▶ [Exercise prompt]:
Give back an exact copy of the lines in the records below, from the line that has "Operator Overloading" through the line that has "ſagen, das aller", and nothing besides.

Source texts of formatted documents
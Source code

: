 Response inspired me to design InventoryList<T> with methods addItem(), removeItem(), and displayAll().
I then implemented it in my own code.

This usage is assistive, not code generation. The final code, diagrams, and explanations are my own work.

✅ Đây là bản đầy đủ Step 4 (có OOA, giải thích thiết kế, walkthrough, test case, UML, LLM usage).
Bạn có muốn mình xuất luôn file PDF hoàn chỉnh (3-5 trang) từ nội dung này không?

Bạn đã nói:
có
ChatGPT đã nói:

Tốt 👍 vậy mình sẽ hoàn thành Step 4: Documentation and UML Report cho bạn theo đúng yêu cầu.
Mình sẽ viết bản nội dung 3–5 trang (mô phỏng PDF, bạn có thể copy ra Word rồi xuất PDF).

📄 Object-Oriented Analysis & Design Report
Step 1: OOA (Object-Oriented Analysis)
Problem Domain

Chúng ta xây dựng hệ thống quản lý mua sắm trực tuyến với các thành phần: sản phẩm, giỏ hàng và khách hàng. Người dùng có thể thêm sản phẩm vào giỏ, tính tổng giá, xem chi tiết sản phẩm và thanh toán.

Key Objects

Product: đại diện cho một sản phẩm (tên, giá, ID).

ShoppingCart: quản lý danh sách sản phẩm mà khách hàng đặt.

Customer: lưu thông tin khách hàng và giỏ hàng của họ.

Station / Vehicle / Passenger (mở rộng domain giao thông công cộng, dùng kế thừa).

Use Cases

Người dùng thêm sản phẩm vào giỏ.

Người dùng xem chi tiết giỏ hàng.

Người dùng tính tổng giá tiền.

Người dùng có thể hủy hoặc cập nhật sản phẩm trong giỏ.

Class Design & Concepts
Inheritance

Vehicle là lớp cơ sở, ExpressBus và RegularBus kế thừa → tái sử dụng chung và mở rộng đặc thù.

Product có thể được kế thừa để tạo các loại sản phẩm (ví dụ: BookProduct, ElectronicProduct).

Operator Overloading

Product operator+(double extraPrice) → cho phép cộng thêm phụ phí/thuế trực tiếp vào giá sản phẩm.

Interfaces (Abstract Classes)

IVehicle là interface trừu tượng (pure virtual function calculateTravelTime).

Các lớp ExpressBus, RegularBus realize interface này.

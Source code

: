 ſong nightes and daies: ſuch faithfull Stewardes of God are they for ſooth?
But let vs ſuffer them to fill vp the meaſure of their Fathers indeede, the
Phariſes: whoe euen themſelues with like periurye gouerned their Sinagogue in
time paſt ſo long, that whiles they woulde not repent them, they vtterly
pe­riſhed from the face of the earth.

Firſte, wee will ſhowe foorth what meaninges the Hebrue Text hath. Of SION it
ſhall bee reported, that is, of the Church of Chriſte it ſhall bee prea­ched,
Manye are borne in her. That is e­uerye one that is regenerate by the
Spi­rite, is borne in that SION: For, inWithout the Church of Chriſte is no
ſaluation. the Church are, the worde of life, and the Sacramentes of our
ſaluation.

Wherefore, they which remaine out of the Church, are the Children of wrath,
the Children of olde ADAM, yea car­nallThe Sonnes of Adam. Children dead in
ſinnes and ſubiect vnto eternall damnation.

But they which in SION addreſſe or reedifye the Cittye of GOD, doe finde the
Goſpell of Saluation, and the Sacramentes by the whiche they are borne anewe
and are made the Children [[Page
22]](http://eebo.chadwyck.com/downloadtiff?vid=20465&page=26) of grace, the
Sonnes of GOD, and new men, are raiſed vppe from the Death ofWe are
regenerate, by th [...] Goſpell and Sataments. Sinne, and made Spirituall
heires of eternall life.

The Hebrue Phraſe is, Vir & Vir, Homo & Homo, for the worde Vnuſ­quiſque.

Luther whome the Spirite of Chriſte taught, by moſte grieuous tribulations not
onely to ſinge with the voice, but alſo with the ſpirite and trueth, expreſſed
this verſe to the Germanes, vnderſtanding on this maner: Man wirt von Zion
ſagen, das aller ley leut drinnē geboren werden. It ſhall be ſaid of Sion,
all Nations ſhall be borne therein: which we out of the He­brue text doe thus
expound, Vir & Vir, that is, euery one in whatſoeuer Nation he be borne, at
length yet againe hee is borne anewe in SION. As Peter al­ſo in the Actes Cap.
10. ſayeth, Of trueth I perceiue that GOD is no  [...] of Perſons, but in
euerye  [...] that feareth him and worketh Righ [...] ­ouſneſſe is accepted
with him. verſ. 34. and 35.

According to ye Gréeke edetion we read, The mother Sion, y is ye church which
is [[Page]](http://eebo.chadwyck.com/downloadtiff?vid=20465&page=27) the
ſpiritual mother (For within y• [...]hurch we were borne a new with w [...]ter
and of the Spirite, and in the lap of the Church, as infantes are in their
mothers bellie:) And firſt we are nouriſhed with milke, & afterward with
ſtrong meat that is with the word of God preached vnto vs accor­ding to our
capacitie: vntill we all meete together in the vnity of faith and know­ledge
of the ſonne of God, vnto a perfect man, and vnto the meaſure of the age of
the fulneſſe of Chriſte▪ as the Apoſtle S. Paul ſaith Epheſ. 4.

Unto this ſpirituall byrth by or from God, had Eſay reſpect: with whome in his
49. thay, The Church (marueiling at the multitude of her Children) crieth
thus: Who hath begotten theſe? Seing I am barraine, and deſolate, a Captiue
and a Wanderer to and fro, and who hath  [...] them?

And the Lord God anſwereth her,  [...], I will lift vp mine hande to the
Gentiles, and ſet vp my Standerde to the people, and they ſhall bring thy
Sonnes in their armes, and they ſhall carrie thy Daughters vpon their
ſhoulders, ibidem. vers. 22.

▶ [Solution for this exercise]:
Operator Overloading

Product operator+(double extraPrice) → cho phép cộng thêm phụ phí/thuế trực tiếp vào giá sản phẩm.

Interfaces (Abstract Classes)

IVehicle là interface trừu tượng (pure virtual function calculateTravelTime).

Các lớp ExpressBus, RegularBus realize interface này.

Source code

: ſong nightes and daies: ſuch faithfull Stewardes of God are they for ſooth?
But let vs ſuffer them to fill vp the meaſure of their Fathers indeede, the
Phariſes: whoe euen themſelues with like periurye gouerned their Sinagogue in
time paſt ſo long, that whiles they woulde not repent them, they vtterly
pe­riſhed from the face of the earth.

Firſte, wee will ſhowe foorth what meaninges the Hebrue Text hath. Of SION it
ſhall bee reported, that is, of the Church of Chriſte it ſhall bee prea­ched,
Manye are borne in her. That is e­uerye one that is regenerate by the
Spi­rite, is borne in that SION: For, inWithout the Church of Chriſte is no
ſaluation. the Church are, the worde of life, and the Sacramentes of our
ſaluation.

Wherefore, they which remaine out of the Church, are the Children of wrath,
the Children of olde ADAM, yea car­nallThe Sonnes of Adam. Children dead in
ſinnes and ſubiect vnto eternall damnation.

But they which in SION addreſſe or reedifye the Cittye of GOD, doe finde the
Goſpell of Saluation, and the Sacramentes by the whiche they are borne anewe
and are made the Children [[Page
22]](http://eebo.chadwyck.com/downloadtiff?vid=20465&page=26) of grace, the
Sonnes of GOD, and new men, are raiſed vppe from the Death ofWe are
regenerate, by th [...] Goſpell and Sataments. Sinne, and made Spirituall
heires of eternall life.

The Hebrue Phraſe is, Vir & Vir, Homo & Homo, for the worde Vnuſ­quiſque.

Luther whome the Spirite of Chriſte taught, by moſte grieuous tribulations not
onely to ſinge with the voice, but alſo with the ſpirite and trueth, expreſſed
this verſe to the Germanes, vnderſtanding on this maner: Man wirt von Zion
ſagen, das aller ley leut drinnē geboren werden. It ſhall be ſaid of Sion,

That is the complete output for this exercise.